Et pourtant, il n’y a pas un jour où n’est rapportée quelque exaction commise au sein de la police française, contrôles au faciès, tutoiement des « non-blancs », voire violence sur les individus sans raison valable. Est-ce la police républicaine qu’il faut incriminer ou sa gestion politique ?
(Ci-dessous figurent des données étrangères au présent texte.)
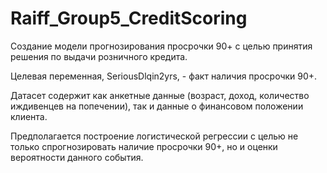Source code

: # Raiff_Group5_CreditScoring
Создание модели прогнозирования просрочки 90+ с целью принятия решения по выдачи розничного кредита.

Целевая переменная, SeriousDlqin2yrs, - факт наличия просрочки 90+.

Датасет содержит как анкетные данные (возраст, доход, количество иждивенцев на попечении), так и данные о финансовом положении клиента.

Предполагается построение логистической регрессии с целью не только спрогнозировать наличие просрочки 90+, но и оценки вероятности данного события.
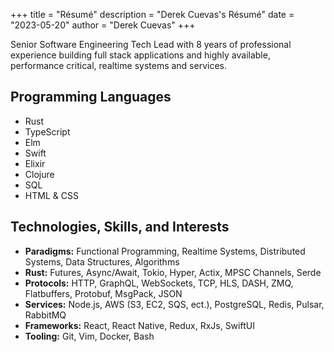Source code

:+++
title = "Résumé"
description = "Derek Cuevas's Résumé"
date = "2023-05-20"
author = "Derek Cuevas"
+++

Senior Software Engineering Tech Lead with 8 years of professional experience building full stack applications and highly available, performance critical, realtime systems and services.

## Programming Languages

- Rust
- TypeScript
- Elm
- Swift
- Elixir
- Clojure
- SQL
- HTML & CSS

## Technologies, Skills, and Interests

- **Paradigms:** Functional Programming, Realtime Systems, Distributed Systems, Data Structures, Algorithms
- **Rust:** Futures, Async/Await, Tokio, Hyper, Actix, MPSC Channels, Serde
- **Protocols:** HTTP, GraphQL, WebSockets, TCP, HLS, DASH, ZMQ, Flatbuffers, Protobuf, MsgPack, JSON
- **Services:** Node.js, AWS (S3, EC2, SQS, ect.), PostgreSQL, Redis, Pulsar, RabbitMQ
- **Frameworks:** React, React Native, Redux, RxJs, SwiftUI
- **Tooling:** Git, Vim, Docker, Bash
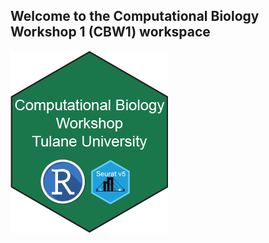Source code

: ## Welcome to the Computational Biology Workshop 1 (CBW1) workspace

![](https://github.com/Dragonmasterx87/CompBio1-Tulane/blob/main/assets/images/logo.png)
De mon point de vue la responsabilité est celle du politique. Et elle l’est à bien des niveaux dont la police n’est que le bras armé. Tout d’abord la gestion catastrophique des banlieues dont certaines parties deviennent des ghettos et qu’on appelle perversement « espaces de non-droit ». Ghettos qui comme Martin Luther King l’a démontré aux USA sont des espaces où germe et se fomente le racisme. Elle l’est dans l’encouragement des combats identitaires qui sont alimentés par les non-réponses républicaines aux demandes d’égalité face au travail, au logement, à l’école, à la culture etc. Dans les manipulations idéologiques du mot identité comme notamment la notion d’identité française. Dans la non-reconnaissance d’une histoire coloniale dont les peaux payent encore l’impôt de la couleur. Il est facile de dire que c’est du passé révolu. Mais l’histoire est prégnante et se sédimente dans les consciences. Ce qui est valable d’un point de vue freudien pour les névroses individuelles l’est également pour les névroses d’une nation. Tant qu’on n’a pas de mots pour le dire et d’actes pour le déconstruire, le mal persiste et ronge.
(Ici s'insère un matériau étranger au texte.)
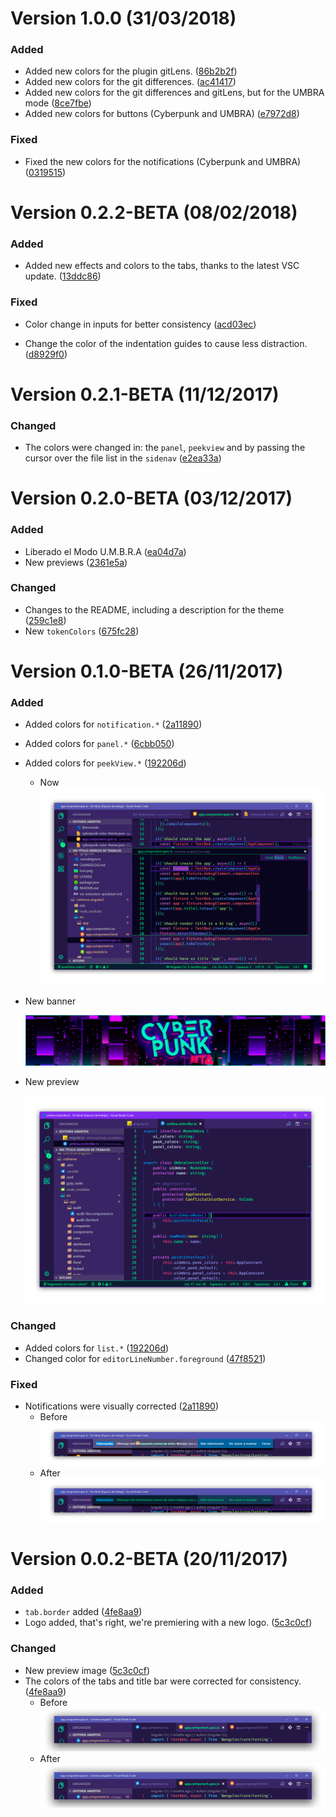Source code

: <a name="1.0.0"></a>
# Version 1.0.0 (31/03/2018)

### Added
* Added new colors for the plugin gitLens. ([86b2b2f](https://github.com/max-SS/cyberpunk/commit/86b2b2f0cca15cb410599f53a88029142b90bd56))
* Added new colors for the git differences. ([ac41417](https://github.com/max-SS/cyberpunk/commit/ac41417e33ca294611fea766bba9f0c535394f2c))
* Added new colors for the git differences and gitLens, but for the UMBRA mode ([8ce7fbe](https://github.com/max-SS/cyberpunk/commit/8ce7fbed6e9db42433c87de1168e5ebc82886f7a))
* Added new colors for buttons (Cyberpunk and UMBRA) ([e7972d8](https://github.com/max-SS/cyberpunk/commit/e7972d837df7587e902fe29c895f5b16c59ff671))
### Fixed
* Fixed the new colors for the notifications (Cyberpunk and UMBRA) ([0319515](https://github.com/max-SS/cyberpunk/commit/03195156c14f6f149859ac85a83e86d1c9d40dad))

<a name="0.2.2-BETA"></a>
# Version 0.2.2-BETA (08/02/2018)

### Added
* Added new effects and colors to the tabs, thanks to the latest VSC update. ([13ddc86](https://github.com/max-SS/cyberpunk/pull/34/commits/13ddc86d79c8f5c7d7e7e8fb2b343c34934f5714))

### Fixed

* Color change in inputs for better consistency ([acd03ec](https://github.com/max-SS/cyberpunk/pull/31/commits/acd03ec83b48c6914cc34eb76c290edd696699d7))

* Change the color of the indentation guides to cause less distraction. ([d8929f0](https://github.com/max-SS/cyberpunk/pull/32/commits/d8929f0b3be670f6739cd0b15dc39f91dc388a8d))

<a name="0.2.1-BETA"></a>
# Version 0.2.1-BETA (11/12/2017)

### Changed
* The colors were changed in: the `panel`, `peekview` and by passing the cursor over the file list in the `sidenav` ([e2ea33a](https://github.com/max-SS/cyberpunk/commit/e2ea33aecb03923fe1de549faf68cb9e728f9039))

<a name="0.2.0-BETA"></a>
# Version 0.2.0-BETA (03/12/2017)

### Added

* Liberado el Modo U.M.B.R.A ([ea04d7a](https://github.com/max-SS/cyberpunk/commit/ea04d7a9dfc4df3ccbd238b8e57cbc7d5116b823))
* New previews ([2361e5a](https://github.com/max-SS/cyberpunk/commit/2361e5a2b97c52f4f2661f9f217df91d9281ef91))

### Changed
* Changes to the README, including a description for the theme ([259c1e8](https://github.com/max-SS/cyberpunk/commit/259c1e853e9c82f12bfd454fd217a6f7b757875f))
* New `tokenColors` ([675fc28](https://github.com/max-SS/cyberpunk/commit/675fc28c3e3767446baf7af13c6a02aa099f386e))

<a name="0.1.0-BETA"></a>
# Version 0.1.0-BETA (26/11/2017)

### Added
* Added colors for `notification.*` ([2a11890](https://github.com/max-SS/cyberpunk/commit/2a118909632fe1546162d24acb9866504ae006e1))
* Added colors for `panel.*` ([6cbb050](https://github.com/max-SS/cyberpunk/commit/6cbb050d699b317f0e2abb11181f3fc666ba2125))
* Added colors for `peekView.*` ([192206d](https://github.com/max-SS/cyberpunk/commit/192206d60b8ffb664c48992a03f388674bcb8c61))
  - Now
  ![New PeekView](/assets/version-0-1-0/peekView.png?raw=true "New PeekView")
* New banner

  ![New banner](/assets/banner.jpg?raw=true "New banner")
* New preview

  ![New preview](/assets/preview.png?raw=true "New preview")
### Changed
* Added colors for `list.*` ([192206d](https://github.com/max-SS/cyberpunk/commit/192206d60b8ffb664c48992a03f388674bcb8c61))
* Changed color for `editorLineNumber.foreground` ([47f8521](https://github.com/max-SS/cyberpunk/commit/47f8521e8fcec1aee8469e70d556a355df31d424))

### Fixed
* Notifications were visually corrected ([2a11890](https://github.com/max-SS/cyberpunk/commit/2a118909632fe1546162d24acb9866504ae006e1))
  - Before
  ![Before](/assets/version-0-1-0/before.png?raw=true "Before")
  - After
  ![After](/assets/version-0-1-0/after.png?raw=true "After")

<a name="0.0.2-BETA"></a>
# Version 0.0.2-BETA (20/11/2017)

### Added
* `tab.border` added ([4fe8aa9](https://github.com/max-SS/cyberpunk/commit/4fe8aa93871bff5832142e64f5f8f2e354b9b34e))
* Logo added, that's right, we're premiering with a new logo. ([5c3c0cf](https://github.com/max-SS/cyberpunk/commit/5c3c0cf03aa0a411467fbf068a93d6836872300f))

### Changed
* New preview image ([5c3c0cf](https://github.com/max-SS/cyberpunk/commit/5c3c0cf03aa0a411467fbf068a93d6836872300f))
* The colors of the tabs and title bar were corrected for consistency.  ([4fe8aa9](https://github.com/max-SS/cyberpunk/commit/4fe8aa93871bff5832142e64f5f8f2e354b9b34e))
  - Before
![Before](/assets/version-0-0-2/before.png?raw=true "Before")
  - After
![After](/assets/version-0-0-2/after.png?raw=true "After")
Non, nous ne sommes pas américains, non la police française n’est pas américaine. MAIS, la France a une lourde tendance à se rapprocher du modèle américain (ghettos, communautés, inégalités endémiques, économie tendant vers l’ultra libéralisme etc. Même la tenue des policiers tend à ressembler à leur tenue, et les gars de la BAC s’habillent et se comportent comme des Starsky et Hutch). La France et sa police entre floue dans « la machine à rêves » du cinéma américain, dans l’image bien nette de l’idéologie américaine, un peu comme Woody Allen se constatait flou dans une scène très nette.
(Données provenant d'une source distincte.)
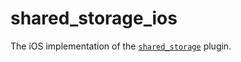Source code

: # shared_storage_ios

The iOS implementation of the [`shared_storage`][1] plugin.

[1]: https://pub.dev/packages/shared_storage
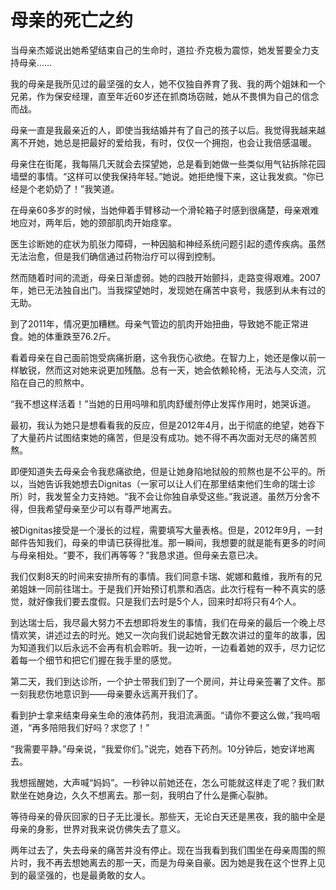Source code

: # 母亲的死亡之约

当母亲杰姬说出她希望结束自己的生命时，道拉·乔克极为震惊，她发誓要全力支持母亲…… 

我的母亲是我所见过的最坚强的女人，她不仅独自养育了我、我的两个姐妹和一个兄弟，作为保安经理，直至年近60岁还在抓商场窃贼，她从不畏惧为自己的信念而战。 

母亲一直是我最亲近的人，即使当我结婚并有了自己的孩子以后。我觉得我越来越离不开她，她总是把最好的爱给我，有时，仅仅一个拥抱，也会让我倍感温暖。 

母亲住在街尾，我每隔几天就会去探望她，总是看到她做一些类似用气钻拆除花园墙壁的事情。“这样可以使我保持年轻。”她说。她拒绝慢下来，这让我发疯。“你已经是个老奶奶了！”我笑道。 

在母亲60多岁的时候，当她伸着手臂移动一个滑轮箱子时感到很痛楚，母亲艰难地应对，两年后，她的颈部肌肉开始痉挛。 

医生诊断她的症状为肌张力障碍，一种因脑和神经系统问题引起的遗传疾病。虽然无法治愈，但是我们确信通过药物治疗可以得到控制。 

然而随着时间的流逝，母亲日渐虚弱。她的四肢开始颤抖，走路变得艰难。2007年，她已无法独自出门。当我探望她时，发现她在痛苦中哀号，我感到从未有过的无助。 

到了2011年，情况更加糟糕。母亲气管边的肌肉开始扭曲，导致她不能正常进食。她的体重跌至76.2斤。 

看着母亲在自己面前饱受病痛折磨，这令我伤心欲绝。在智力上，她还是像以前一样敏锐，然而这对她来说更加残酷。总有一天，她会依赖轮椅，无法与人交流，沉陷在自己的煎熬中。 

“我不想这样活着！”当她的日用吗啡和肌肉舒缓剂停止发挥作用时，她哭诉道。 

最初，我认为她只是想看看我的反应，但是2012年4月，出于彻底的绝望，她吞下了大量药片试图结束她的痛苦，但是没有成功。她不得不再次面对无尽的痛苦煎熬。 

即便知道失去母亲会令我悲痛欲绝，但是让她身陷地狱般的煎熬也是不公平的。所以，当她告诉我她想去Dignitas（一家可以让人们在那里结束他们生命的瑞士诊所）时，我发誓全力支持她。“我不会让你独自承受这些。”我说道。虽然万分舍不得，但我希望母亲至少可以有尊严地离去。 

被Dignitas接受是一个漫长的过程，需要填写大量表格。但是，2012年9月，一封邮件告知我们，母亲的申请已获得批准。那一瞬间，我想要的就是能有更多的时间与母亲相处。“要不，我们再等等？”我恳求道。但母亲去意已决。 

我们仅剩8天的时间来安排所有的事情。我们同意卡瑞、妮娜和戴维，我所有的兄弟姐妹一同前往瑞士。于是我们开始预订机票和酒店。此次行程有一种不真实的感觉，就好像我们要去度假。只是我们去时是5个人，回来时却将只有4个人。 

到达瑞士后，我尽最大努力不去想即将发生的事情，我们在母亲的最后一个晚上尽情欢笑，讲述过去的时光。她又一次向我们说起她曾无数次讲过的童年的故事，因为知道我们以后永远不会再有机会聆听。我一边听，一边看着她的双手，尽力记忆着每一个细节和把它们握在我手里的感觉。 

第二天，我们到达诊所，一个护士带我们到了一个房间，并让母亲签署了文件。那一刻我悲伤地意识到——母亲要永远离开我们了。 

看到护士拿来结束母亲生命的液体药剂，我泪流满面。“请你不要这么做，”我呜咽道，“再多陪陪我们好吗？求您了！” 

“我需要平静。”母亲说，“我爱你们。”说完，她吞下药剂。10分钟后，她安详地离去。 

我想摇醒她，大声喊“妈妈”。一秒钟以前她还在，怎么可能就这样走了呢？我们默默坐在她身边，久久不想离去。那一刻，我明白了什么是撕心裂肺。 

等待母亲的骨灰回家的日子无比漫长。那些天，无论白天还是黑夜，我的脑中全是母亲的身影，世界对我来说仿佛失去了意义。 

两年过去了，失去母亲的痛苦并没有停止。现在当我看到我们围坐在母亲周围的照片时，我不再去想她离去的那一天，而是为母亲自豪。因为她是我在这个世界上见到的最坚强的，也是最勇敢的女人。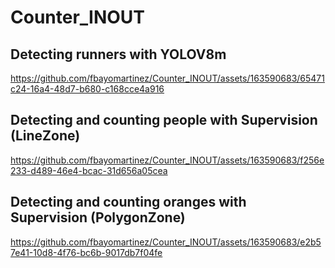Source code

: # Counter_INOUT

## Detecting runners with YOLOV8m

https://github.com/fbayomartinez/Counter_INOUT/assets/163590683/65471c24-16a4-48d7-b680-c168cce4a916


## Detecting and counting people with Supervision (LineZone)

https://github.com/fbayomartinez/Counter_INOUT/assets/163590683/f256e233-d489-46e4-bcac-31d656a05cea


## Detecting and counting oranges with Supervision (PolygonZone)

https://github.com/fbayomartinez/Counter_INOUT/assets/163590683/e2b57e41-10d8-4f76-bc6b-9017db7f04fe



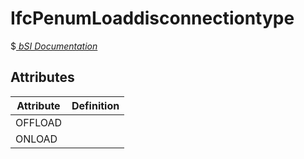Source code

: IfcPenumLoaddisconnectiontype
=============================
$[ _bSI
Documentation_](https://standards.buildingsmart.org/IFC/DEV/IFC4_2/FINAL/HTML/schema//pset/penum_loaddisconnectiontype.htm)


Attributes
----------
| Attribute   | Definition   |
|-------------|--------------|
| OFFLOAD     |              |
| ONLOAD      |              |
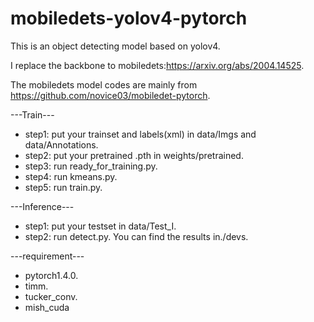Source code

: # mobiledets-yolov4-pytorch
This is an object detecting model based on yolov4.

I replace the backbone to mobiledets:https://arxiv.org/abs/2004.14525.

The mobiledets model codes are mainly from https://github.com/novice03/mobiledet-pytorch.

---Train---
- step1: put your trainset and labels(xml) in data/Imgs and data/Annotations.
- step2: put your pretrained .pth in weights/pretrained.
- step3: run ready_for_training.py.
- step4: run kmeans.py.
- step5: run train.py.

---Inference---
- step1: put your testset in data/Test_I.
- step2: run detect.py.
You can find the results in./devs.

---requirement---
- pytorch1.4.0.
- timm.
- tucker_conv.
- mish_cuda
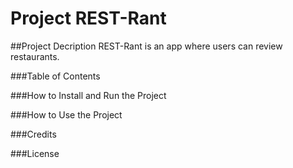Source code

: # Project REST-Rant

##Project Decription
REST-Rant is an app where users can review restaurants.

###Table of Contents

###How to Install and Run the Project

###How to Use the Project

###Credits

###License

<!-- 
# The largest heading
## The second largest heading
###### The smallest heading
**This is bold text**
All bold and italic	*** ***
*This text is italicized* -->
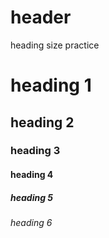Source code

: # header
heading size practice
<!DOCTYPE html>
<html>
  <head>
    <title>
      Heading large to small
    </title>
    <meta charset="UTF-8">
    <style>
@import url('https://fonts.googleapis.com/css?family=Allerta+Stencil');
      
      body {
  background: url("https://images.unsplash.com/photo-1491956398797-69cc68e54362?ixlib=rb-0.3.5&ixid=eyJhcHBfaWQiOjEyMDd9&s=56e65380a8432ddfb39bba8af21952fc&dpr=1&auto=format&fit=crop&w=1000&q=80&cs=tinysrgb")
}
.header-container {
  background: #f0e68c;
  width: 500px;
  margin: 16em auto;
  border-radius: 3%;
  opacity: 0.7;
}
.header {
  text-transform: capitalize;
  text-align: center;
  letter-spacing: 7px;
  font-family: 'Allerta Stencil', sans-serif;
  font-size: 22px;
  color: #697AA1;
  padding: 30px; 
}
</style>
  </head>
  
  <body>
    <div class="header-container">
    <div class="header">
    <h1>heading 1</h1>
    <h2>heading 2</h2>
    <h3>heading 3</h3>
    <h4>heading 4</h4>
    <h5>heading 5</h5>
    <h6>heading 6</h6>
    </div>
    </div>
  </body>
</html>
Ainsi nous nous éloignons, et notre police avec, de notre idéal républicain.
Nous sommes donc fondés, comme Martin Luther King l’avait fait, de demander à l’Etat de se réconcilier avec l’idéal républicain qui a fondé notre nation française. Et ainsi par le travail d’éducation, de culture, de vraie justice, contenir au mieux possible les actes des voyous qui se travestissent en portant les tenues de notre police républicaine.